But my big objection is that I don’t want, every time I write something about, say, how the London porter brewers in the 1830s began brewing ale, to have to explain to my readers what ale meant at the time, and how porter wasn’t an ale. Especially when I then get stupid comments from people who think “ale” can only ever mean “any beer made with top-fermenting yeast” and say: “This labelling of some ales as ales as separate from being beer and vice versa just seems dumb to me.” It may seem dumb to you, matey, but that’s because you’re too dumb to have the imagination to realise that words didn’t always mean what a 21st century American thinks they should mean. (And apologies to those very many Americans who DO get the idea that “ale” can have a very specific meaning different from its modern widespread usage – unfortunately it seems to be only Americans that give me flak about trying to use “ale” in its historic sense.)

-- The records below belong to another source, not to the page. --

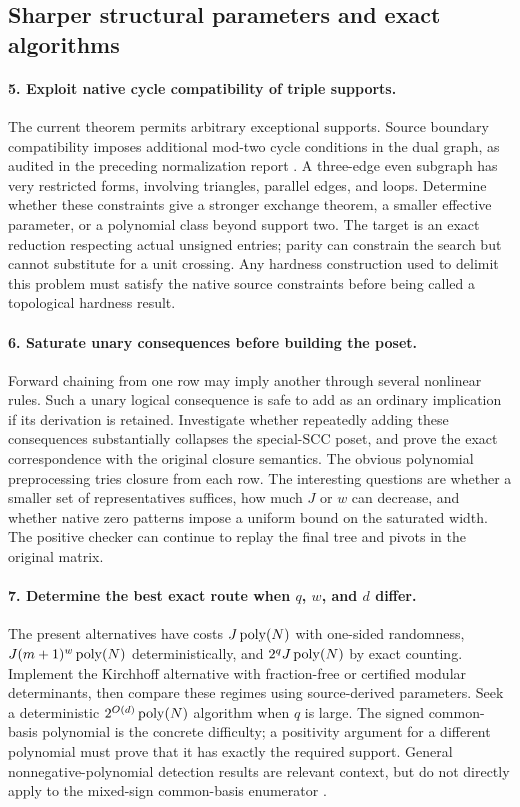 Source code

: \subsection{Sharper structural parameters and exact algorithms}

\paragraph{5. Exploit native cycle compatibility of triple supports.}
The current theorem permits arbitrary exceptional supports.  Source
boundary compatibility imposes additional mod-two cycle conditions in the
dual graph, as audited in the preceding normalization report
\cite{IncomingForests2026}.  A three-edge even subgraph has very restricted
forms, involving triangles, parallel edges, and loops.  Determine whether
these constraints give a stronger exchange theorem, a smaller effective
parameter, or a polynomial class beyond support two.  The target is an
exact reduction respecting actual unsigned entries; parity can constrain
the search but cannot substitute for a unit crossing.  Any hardness
construction used to delimit this problem must satisfy the native source
constraints before being called a topological hardness result.

\paragraph{6. Saturate unary consequences before building the poset.}
Forward chaining from one row may imply another through several nonlinear
rules.  Such a unary logical consequence is safe to add as an ordinary
implication if its derivation is retained.  Investigate whether repeatedly
adding these consequences substantially collapses the special-SCC poset,
and prove the exact correspondence with the original closure semantics.
The obvious polynomial preprocessing tries closure from each row.  The
interesting questions are whether a smaller set of representatives suffices,
how much $J$ or $w$ can decrease, and whether native zero patterns impose
a uniform bound on the saturated width.  The positive checker can continue
to replay the final tree and pivots in the original matrix.

\paragraph{7. Determine the best exact route when $q$, $w$, and $d$ differ.}
The present alternatives have costs $J\poly(N)$ with one-sided randomness,
$J(m+1)^w\poly(N)$ deterministically, and $2^qJ\poly(N)$ by exact counting.
Implement the Kirchhoff alternative with fraction-free or certified modular
determinants, then compare these regimes using source-derived parameters.
Seek a deterministic $2^{O(d)}\poly(N)$ algorithm when $q$ is large.
The signed common-basis polynomial is the concrete difficulty; a positivity
argument for a different polynomial must prove that it has exactly the
required support.  General nonnegative-polynomial detection results are
relevant context, but do not directly apply to the mixed-sign common-basis
enumerator \cite{BrandKorchemnaSkotnica2023}.

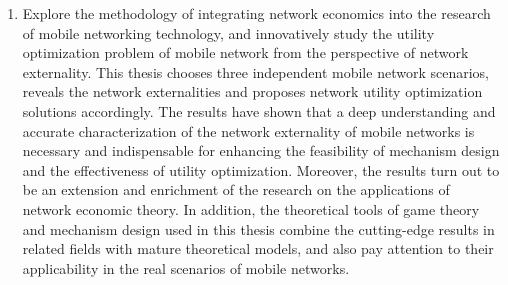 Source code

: \begin{englishabstract}
\begin{enumerate}
		\item Explore the methodology of integrating network economics into the research of mobile networking technology, and innovatively study the utility optimization problem of mobile network from the perspective of network externality. This thesis chooses three independent mobile network scenarios, reveals the network externalities and proposes network utility optimization solutions accordingly. The results have shown that a deep understanding and accurate characterization of the network externality of mobile networks is necessary and indispensable for enhancing the feasibility of mechanism design and the effectiveness of utility optimization. Moreover, the results turn out to be an extension and enrichment of the research on the applications of network economic theory. In addition, the theoretical tools of game theory and mechanism design used in this thesis combine the cutting-edge results in related fields with mature theoretical models, and also pay attention to their applicability in the real scenarios of mobile networks.
	\end{enumerate}


\end{englishabstract}
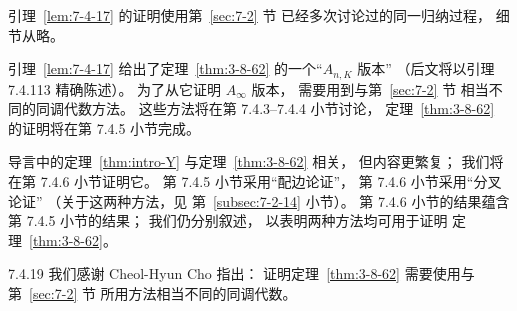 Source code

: 引理~\ref{lem:7-4-17}
的证明使用第~\ref{sec:7-2} 节
已经多次讨论过的同一归纳过程，
细节从略。

引理~\ref{lem:7-4-17}
给出了定理~\ref{thm:3-8-62}
的一个“\(A_{n,K}\) 版本”
（后文将以引理 7.4.113 精确陈述）。
为了从它证明 \(A_\infty\) 版本，
需要用到与第~\ref{sec:7-2} 节
相当不同的同调代数方法。
这些方法将在第 7.4.3--7.4.4 小节讨论，
定理~\ref{thm:3-8-62}
的证明将在第 7.4.5 小节完成。

导言中的定理~\ref{thm:intro-Y}
与定理~\ref{thm:3-8-62} 相关，
但内容更繁复；
我们将在第 7.4.6 小节证明它。
第 7.4.5 小节采用“配边论证”，
第 7.4.6 小节采用“分叉论证”
（关于这两种方法，见
第~\ref{subsec:7-2-14} 小节）。
第 7.4.6 小节的结果蕴含
第 7.4.5 小节的结果；
我们仍分别叙述，
以表明两种方法均可用于证明
定理~\ref{thm:3-8-62}。

\begin{remark}{7.4.19}\label{rem:7-4-19}
我们感谢 Cheol-Hyun Cho 指出：
证明定理~\ref{thm:3-8-62}
需要使用与第~\ref{sec:7-2} 节
所用方法相当不同的同调代数。
\end{remark}
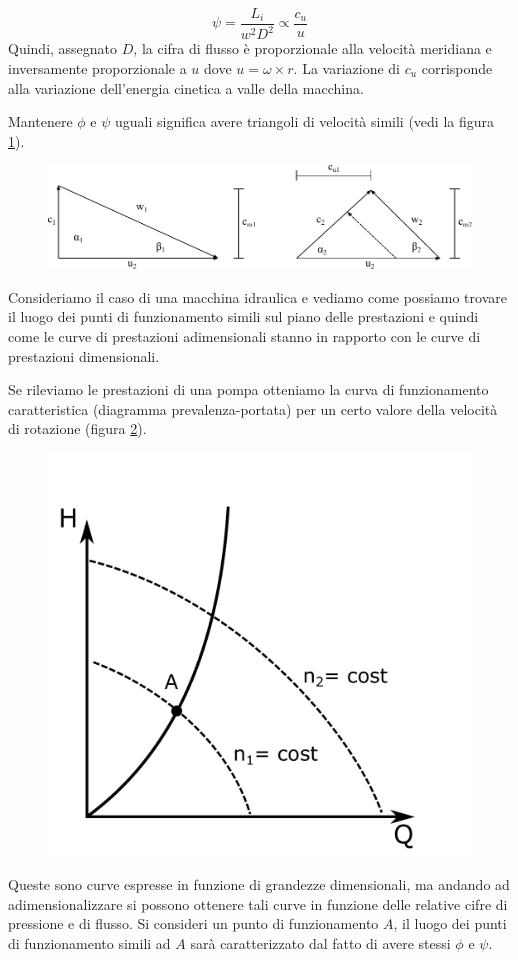 \begin{equation}
\psi = \frac{L_i}{w^2 D^2} \propto \frac{c_u}{u}
\end{equation}
Quindi, assegnato $D$, la cifra di flusso è proporzionale alla velocità meridiana e inversamente proporzionale a $u$ dove $u= \omega \times r$. La variazione di $c_u$ corrisponde alla variazione dell'energia cinetica a valle della macchina. 

Mantenere $\phi$ e $\psi$ uguali significa avere triangoli di velocità simili (vedi la figura \ref{fig:tria}).
\begin{figure}
\centering
  \includegraphics[width=.8\textwidth]{fig/triang.pdf}
\caption{}
\label{fig:tria}
\end{figure}
Consideriamo il caso di una macchina idraulica e vediamo come possiamo trovare il luogo dei punti di funzionamento simili sul piano delle prestazioni e quindi come le curve di prestazioni adimensionali stanno in rapporto con le curve di prestazioni dimensionali.

Se rileviamo le prestazioni di una pompa otteniamo la curva di funzionamento caratteristica (diagramma prevalenza-portata) per un certo valore della velocità di rotazione (figura \ref{fig:hq}).
\begin{figure}[h!]
\centering
  \includegraphics[width=.3\textwidth]{fig/hq.pdf}
\caption{}
\label{fig:hq}
\end{figure}
Queste sono curve espresse in funzione di grandezze dimensionali, ma andando ad adimensionalizzare si possono ottenere tali curve in funzione delle relative cifre di pressione e di flusso.  Si consideri un punto di funzionamento $A$, il luogo dei punti di funzionamento simili ad $A$ sarà caratterizzato dal fatto di avere stessi $\phi$ e $\psi$.

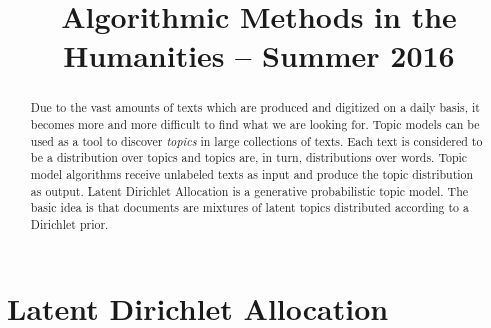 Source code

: \documentclass[a4paper,ngerman, english]{atseminar}
\title{Algorithmic Methods in the Humanities – Summer 2016}
\author{}
\begin{document}
\newcommand{\ed}{\textcolor{Blue}}

\maketitle

\ENGLISH

\section{Latent Dirichlet Allocation}


\begin{abstract}
Due to the vast amounts of texts which are produced and digitized on a daily basis, it 
becomes more and more difficult to find what we are looking for. Topic models can 
be used as a tool to discover \textit{topics} in large collections of texts. Each text 
is considered to be a distribution over topics and topics are, in turn, distributions over
words. Topic model algorithms receive unlabeled texts as input and produce the topic 
distribution as output. 
Latent Dirichlet Allocation is a generative probabilistic topic model. The basic idea is
that documents are mixtures of latent topics distributed according to a Dirichlet prior.


\end{abstract}
\end{document}
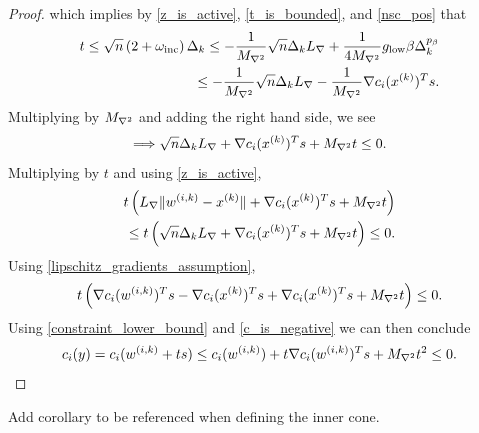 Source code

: \begin{proof}
which implies by \cref{z_is_active}, \cref{t_is_bounded}, and \cref{nsc_pos} that
\begin{align*}
t 
\le \sqrt{n} \left(2 + \omega_{\text{inc}} \right) \Delta_k 
\le -\frac 1 {{M_{\nabla^2}}} \sqrt{n}\Delta_k {L_{\nabla}} + \frac 1 {4{M_{\nabla^2}}} { g_{\textrm{low}} } \beta \Delta_k^{p_{\beta}} \\
\le -\frac 1 {{M_{\nabla^2}}} \sqrt{n}\Delta_k {L_{\nabla}} -\frac 1 {{M_{\nabla^2}}} \nabla c_i(x^{(k)})^Ts.
\end{align*}
Multiplying by ${M_{\nabla^2}}$ and adding the right hand side, we see
\begin{align*}
\Longrightarrow \sqrt{n}\Delta_k {L_{\nabla}} + \nabla c_i(x^{(k)})^Ts + {M_{\nabla^2}} t \le 0.
\end{align*}
Multiplying by $t$ and using \cref{z_is_active},
\begin{align*}
 t \left({L_{\nabla}}\|{w^{(i, k)}} - x^{(k)}\| + \nabla c_i(x^{(k)})^Ts + {M_{\nabla^2}} t\right) \\
 \le t \left(\sqrt{n}\Delta_k {L_{\nabla}} + \nabla c_i(x^{(k)})^Ts + {M_{\nabla^2}} t\right) \le 0.
\end{align*}
Using \cref{lipschitz_gradients_assumption},
\begin{align*}
t \left(\nabla c_i({w^{(i, k)}})^Ts - \nabla c_i(x^{(k)})^Ts + \nabla c_i(x^{(k)})^Ts + {M_{\nabla^2}} t\right) \le 0.
\end{align*}
Using \cref{constraint_lower_bound} and \cref{c_is_negative} we can then conclude
\begin{align*}
c_i(y) = c_i({w^{(i, k)}} + ts) \le c_i({w^{(i, k)}}) + t\nabla c_i({w^{(i, k)}})^Ts + {M_{\nabla^2}} t^2 \le 0.
\end{align*}

\end{proof}






\begin{boxedcomment}
Add corollary to be referenced when defining the inner cone.
\end{boxedcomment}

So be kind to me. Use “ale” to talk about mild, about old ale and barley wine*. I won’t complain if you use the word to talk about bitter. Please don’t use it to talk about stout or porter, though – and definitely don’t use “ale” as a synonym for “top/warm fermented malt liquors of all kinds, from any country”. Because if you don’t make that distinction, you’re not going to realise that, for example, when an 18th century brewer talked about brown ale he meant a very different liquid to brown beer.

* I know I said recently there wasn’t any meaningful difference between old ale and barley wine, but I’m going to talk soon about how I think the two terms can be used to make a useful distinction, even though it’s ahistorical.

About these ads

81 thoughts on “Look, will you all stop misusing the word ‘ale’. Thank you

  1. It must annoy you no end, then, to see Duvel described on the bottle label as “Belgian Golden Ale”. And, of course, it’s nothing remotely like the style of “Golden Ale” as generally understood in the UK.

    Like

    • Indeed: the description “Belgian golden ale” is strictly for BJCP-label obsessed Americans. In Flemish it’s simply “Speciaalbier” in French, “bière de spécialité belge de haute fermentation”. And as the Duvel website makes clear, the brewery uses top-fermenting yeast all right, but at a fermentation temperature of up to 26C/79F, rather higher than British ale brewers would like, and then they lager it for 90 days at -2C. Which is not what anybody did with any ale, ever.

      Like

      • But wouldn’t Duvel be described as an ale in the historical sense, due to being lightly hopped (most of the character coming from yeast byproducts) and very light in color (not porter)? And even though it is fermented warmer (in a relative sense) than british ales, would also be in the modern sense an ale. And wouldn’t it be confusing to all those drinkers of Budwieser who ask for a ‘beer’ when they want a Bud, since it is barely hopped at all (a strange fact when you consider that it is, or was, a pilsener, which we all know is a hoppy beer)?
        I would suggest that you spend some extra time when describing historical meaning, so as not to confuse the listener.
        I suspect that you also want us all to use maize instead of corn, because corn means so many different grains.
        And for whom ever wanted to use horses as “animals who eat grass”, horses were originally forest animals and ate leaves.

        Like

        • “I suspect that you also want us all to use maize instead of corn, because corn means so many different grains.”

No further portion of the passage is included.